Los semiconductores actúan como el "cerebro físico" que procesa los miles de millones de operaciones matemáticas que requieren los algoritmos de IA, por lo que disponer de ellos resulta clave para poder acelerar la adopción de esta tecnología por el tejido industrial europeo. Además, contribuye a reducir vulnerabilidades ante el temor de que problemas logísticos o geopolíticos en Asia corten el suministro.
Para tomar un nuevo impulso en este ámbito, Bruselas ha planteado la Ley de Chips 2.0, con la que espera movilizar hasta en inversiones públicas y privadas para cumplir las ambiciones del ecosistema. Esta cuantía se sumaría a los más de 80.000 millones que ya ha logrado movilizar por el momento la Ley de Chips 1, vigente desde el verano de 2023.
Alumno aventajado
En cualquier caso, fuera de los chips, lo cierto es que España es considerado en Bruselas un alumno aventajado en materia de digitalización.
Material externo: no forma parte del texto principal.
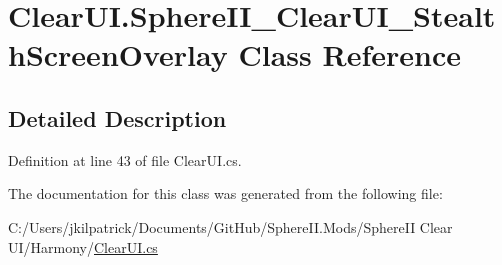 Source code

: \hypertarget{class_clear_u_i_1_1_sphere_i_i___clear_u_i___stealth_screen_overlay}{}\section{Clear\+U\+I.\+Sphere\+I\+I\+\_\+\+Clear\+U\+I\+\_\+\+Stealth\+Screen\+Overlay Class Reference}
\label{class_clear_u_i_1_1_sphere_i_i___clear_u_i___stealth_screen_overlay}


\subsection{Detailed Description}


Definition at line 43 of file Clear\+U\+I.\+cs.



The documentation for this class was generated from the following file\+:\begin{DoxyCompactItemize}
\item 
C\+:/\+Users/jkilpatrick/\+Documents/\+Git\+Hub/\+Sphere\+I\+I.\+Mods/\+Sphere\+I\+I Clear U\+I/\+Harmony/\mbox{\hyperlink{_clear_u_i_8cs}{Clear\+U\+I.\+cs}}\end{DoxyCompactItemize}
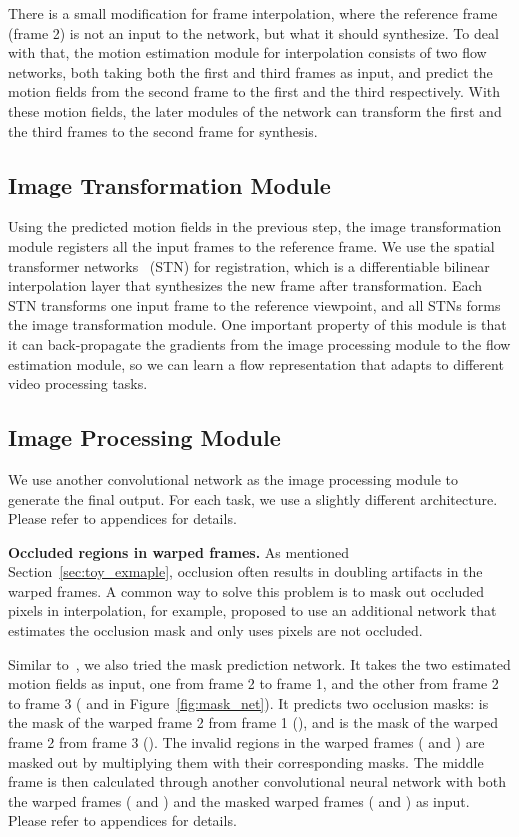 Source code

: \documentclass[twocolumn,natbib]{svjour3}          \smartqed  \usepackage{graphicx}
\newcommand{\sect}[1]{Section~\ref{#1}}
\newcommand{\fig}[1]{Figure~\ref{#1}}
\newcommand{\myparagraph}[1]{\vspace{5pt}\noindent\textbf{#1}}
\begin{document}
There is a small modification for frame interpolation, where the reference frame (frame 2) is not an input to the network, but what it should synthesize. To deal with that, the motion estimation module for interpolation consists of two flow networks, both taking both the first and third frames as input, and predict the motion fields from the second frame to the first and the third respectively. With these motion fields, the later modules of the network can transform the first and the third frames to the second frame for synthesis.

\subsection{Image Transformation Module}
\label{sect:stn}


Using the predicted motion fields in the previous step, the image transformation module registers all the input frames to the reference frame. We use the spatial transformer networks~\citep{Jaderberg2015Spatial} (STN) for registration, which is a differentiable bilinear interpolation layer that synthesizes the new frame after transformation. Each STN transforms one input frame to the reference viewpoint, and all  STNs forms the image transformation module. One important property of this module is that it can back-propagate the gradients from the image processing module to the flow estimation module, so we can learn a flow representation that adapts to different video processing tasks.

\subsection{Image Processing Module}
\label{sect:improc_net}

We use another convolutional network as the image processing module to generate the final output. 
For each task, we use a slightly different architecture. Please refer to appendices for details.

\myparagraph{Occluded regions in warped frames. } As mentioned \sect{sec:toy_exmaple}, occlusion often results in doubling artifacts in the warped frames. 
A common way to solve this problem is to mask out occluded pixels in interpolation, for example, \cite{Liu2017Video} proposed to use an additional network that estimates the occlusion mask and only uses pixels are not occluded. 

Similar to~\cite{Liu2017Video}, we also tried the mask prediction network. It takes the two estimated motion fields as input, one from frame 2 to frame 1, and the other from frame 2 to frame 3 ( and  in \fig{fig:mask_net}). It predicts two occlusion masks:  is the mask of the warped frame 2 from frame 1 (), and  is the mask of the warped frame 2 from frame 3 (). The invalid regions in the warped frames ( and ) are masked out by multiplying them with their corresponding masks. The middle frame is then calculated through another convolutional neural network with both the warped frames ( and ) and the masked warped frames ( and ) as input. Please refer to appendices for details.
\end{document}
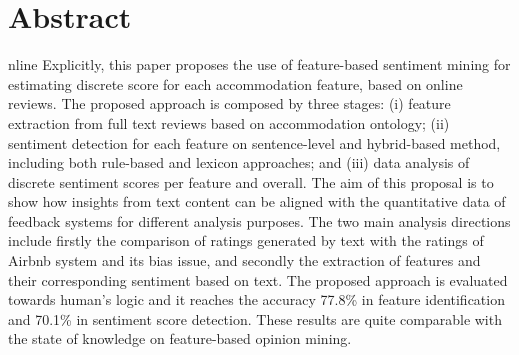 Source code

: %
%
%
\let\cleardoublepage\clearpage
\chapter{Abstract}
\begin{SingleSpace}

nline {\color{red}{reviews are an important source for both customers, to obtaining information before making purchase decisions, and businesses to improve the quality of their services. Opinion mining is an active field of research that makes use of Natural Language Processing (NLP) techniques for mining the huge amount of online text reviews. This paper aims to enhance the focus on customers by analyzing their opinions and aligning the results with the quantitative feedback received. The setting of this research is the dataset of Airbnb reviews, a giant online marketplace for vacation rentals. }} Explicitly, 
this paper proposes the use of feature-based sentiment mining for estimating discrete score for each accommodation feature, based on online reviews. The proposed approach is composed by three stages: (i) feature extraction from full text reviews based on accommodation ontology; (ii) sentiment detection for each feature on sentence-level and hybrid-based method, including both rule-based and lexicon approaches; and (iii) data analysis of discrete sentiment scores per feature and overall. The aim of this proposal is to show how insights from text content can be aligned with the quantitative data of feedback systems for different analysis purposes. The two main analysis directions include firstly the comparison of ratings generated by text with the ratings of Airbnb system and its bias issue, and secondly the extraction of features and their corresponding sentiment based on text. The proposed approach is evaluated towards human's logic and it reaches the accuracy 77.8\% in feature identification and 70.1\% in sentiment score detection. These results are quite comparable with the state of knowledge on feature-based opinion mining.
\end{SingleSpace}
\clearpage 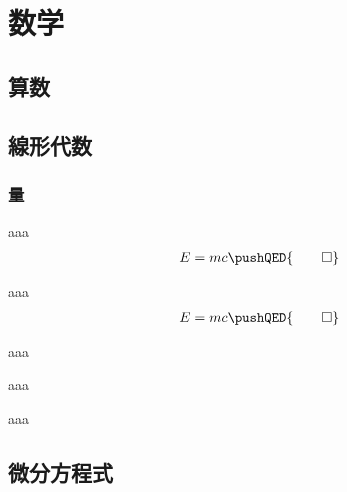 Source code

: \part{数学} %
\label{prt:数学}
\chapter*{算数} %
\label{cha:算数}


\chapter{線形代数} %
\label{cha:線形代数}
\section{量} %
\label{sec:量}
\begin{dfn}
    aaa
    \begin{align}
        E = mc \pushQED{\qed}
    \end{align}
\end{dfn}
\begin{theo}
    aaa
    \begin{align}
        E = mc \pushQED{\qed}
    \end{align}
\end{theo}
\begin{prop}
    aaa
\end{prop}
\begin{lemma}
    aaa
\end{lemma}
\begin{cor}
    aaa
\end{cor}

\chapter{微分方程式} %
\label{cha:微分方程式}
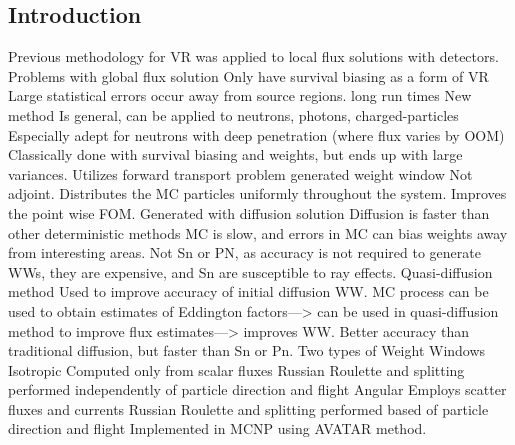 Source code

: \documentclass{report}
\begin{document}
\subsection{Introduction}
\begin{outline}
  \1 Previous methodology for VR was applied to local flux solutions with detectors. 
  \1 Problems with global flux solution
    \2 Only have survival biasing as a form of VR
      \3 Large statistical errors occur away from source regions. 
      \3 long run times
  \1 New method
    \2 Is general, can be applied to neutrons, photons, charged-particles
    \2 Especially adept for neutrons with deep penetration (where flux varies by OOM)
      \3 Classically done with survival biasing and weights, but ends up with large variances. 
    \2 Utilizes forward transport problem generated weight window
      \3 Not adjoint. 
      \3 Distributes the MC particles uniformly throughout the system. 
      \3 Improves the point wise FOM. 
      \3 Generated with diffusion solution
        \4 Diffusion is faster than other deterministic methods
        \4 MC is slow, and errors in MC can bias weights away from interesting areas. 
        \4 Not Sn or PN, as accuracy is not required to generate WWs, they are expensive, and Sn are susceptible to ray effects. 
    \2 Quasi-diffusion method
      \3 Used to improve accuracy of initial diffusion WW. 
        \4 MC process can be used to obtain estimates of Eddington factors—> can be used in quasi-diffusion method to improve flux estimates—> improves WW. 
      \3 Better accuracy than traditional diffusion, but faster than Sn or Pn. 
    \2 Two types of Weight Windows 
      \3 Isotropic
        \4 Computed only from scalar fluxes
        \4 Russian Roulette and splitting performed independently of particle direction and flight
      \3 Angular
        \4 Employs scatter fluxes and currents
        \4 Russian Roulette and splitting performed based of particle direction and flight
        \4 Implemented in MCNP using AVATAR method. 
\end{outline}
\end{document}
Según señala la Comisión Europea "España demuestra una gran ambición en su contribución a la Década Digital al haber establecido 13 objetivos nacionales de un total de 14 posibles, el 92 % de los cuales se alinean con los objetivos de la UE para 2030. El país está progresando satisfactoriamente en estos objetivos, considerándose que el 85 % se encuentran en buen camino.
España destaca especialmente en la gran capacidad de sus redes, en la cobertura de conexión 5G y en la penetración de la fibra óptica en los domicilios. Por otro lado, además de en chips, podría mejorar en las capacitaciones digitales de los trabajadores y de las pymes, así como en la capacidad para desarrollar unicornios corporativos.
Von der Leyen pide a Trump colaborar en IA tras el cerrojazo estadounidense
Ursula von der Leyen, la presidenta de la Comisión Europea, aprovechó su participación en la cumbre del G7 para hacer un llamamiento a Estados Unidos a la colaboración en materia de Inteligencia Artificial. Según destacó la política alemana "Estados Unidos y la UE deben ser socios sólidos en IA. Es de interés mutuo. Juntos representamos el 70 % del mercado mundial y compartimos intereses en materia de seguridad".
Von der Leyen hizo este llamamiento en un contexto de tensión después de que Donald Trump haya decidido bloquear el acceso de los ciudadanos extranjeros a los modelos de inteligencia artificial más avanzados de la empresa Anthropic.
"Nuestras fortalezas se complementan. Los modelos de vanguardia desarrollados por Estados Unidos poseen capacidades sin precedentes, y la UE está desarrollando un dinámico ecosistema de innovadores y consolidándose como un mercado líder en la adopción de la IA industrial", aseguró la presidenta del Ejecutivo comunitario, que pese a ello entiende que se deben reforzar los esfuerzos para que la UE cuente con sus propios modelos por cuestiones de autonomía.